There was a bit of confusion as to whether Steve Baxter was the startup guy or the standup guy.

Let’s just say the audience was not confused; he’s not that funny.

But startup or standup, Baxter was not impressed by Holland’s background as an accountant (at least she knew her figures!) saying he preferred to invest in people with strong technical backgrounds.

But Baxter said he’d be willing to waive that this time as the product is not highly technical.

What Holland has, according to Baxter, is a “lightsaber” for the tongue.

Reasoning kids will be all over it, Baxter offered $76,000 for a 30% stake as well as a 5% royalty of sales up to the investment amount.

Then we came to Simson’s dog food dinner.

Shae Teo said her inspiration for starting her business, edible dog food company Bento, was her “two little fur kids”.

Teo brought in her dogs Poko and Gigi in a double bugaboo pram.  “Dogs are the children of tomorrow,” she said.

The premium dog chow entrepreneur revealed she’s already invested a lazy half a million of her own money in the business (with a good percentage of that going on her expensive choice of dog pram).

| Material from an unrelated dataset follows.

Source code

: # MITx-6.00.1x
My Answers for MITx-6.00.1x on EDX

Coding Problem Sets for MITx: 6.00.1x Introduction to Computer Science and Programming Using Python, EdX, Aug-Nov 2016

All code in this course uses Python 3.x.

Teo found that cash by “selling my shoes” suggesting a previous shoe collection to rival Carrie Bradshaw.

For a 10% stake in Bento, Teo wanted $200,000 from the Sharks.

But her confused description of what constituted turnover and profit meant all the judges were out.

“You don’t know your business proposition as well as you should,” John McGrath said.

Even Simson, who had just finished digesting the edible dog food, had no interest.

The last contestants were Bruno and Paul, who created a conveyer belt tray for utes.

They are seeking $400,000 for 51% – a controlling stake in their business – “we can’t do it on our own,” they say.

Bruno and Paul’s nerves soon turn to confidence after the device actually works on its TV test run.

But the fact the loading and unloading device was still in a prototype phase put the Sharks off.

Bruno and Paul also failed to win Simson and Allis over by describing the ute tray as so simple even a female could use it.

But McGrath was impressed by the product and said while he wouldn’t invest he’d set up a meeting with contacts of his at Toyota.

Meanwhile, in a corner of the set, Simson was quietly spitting her dog food into a tissue.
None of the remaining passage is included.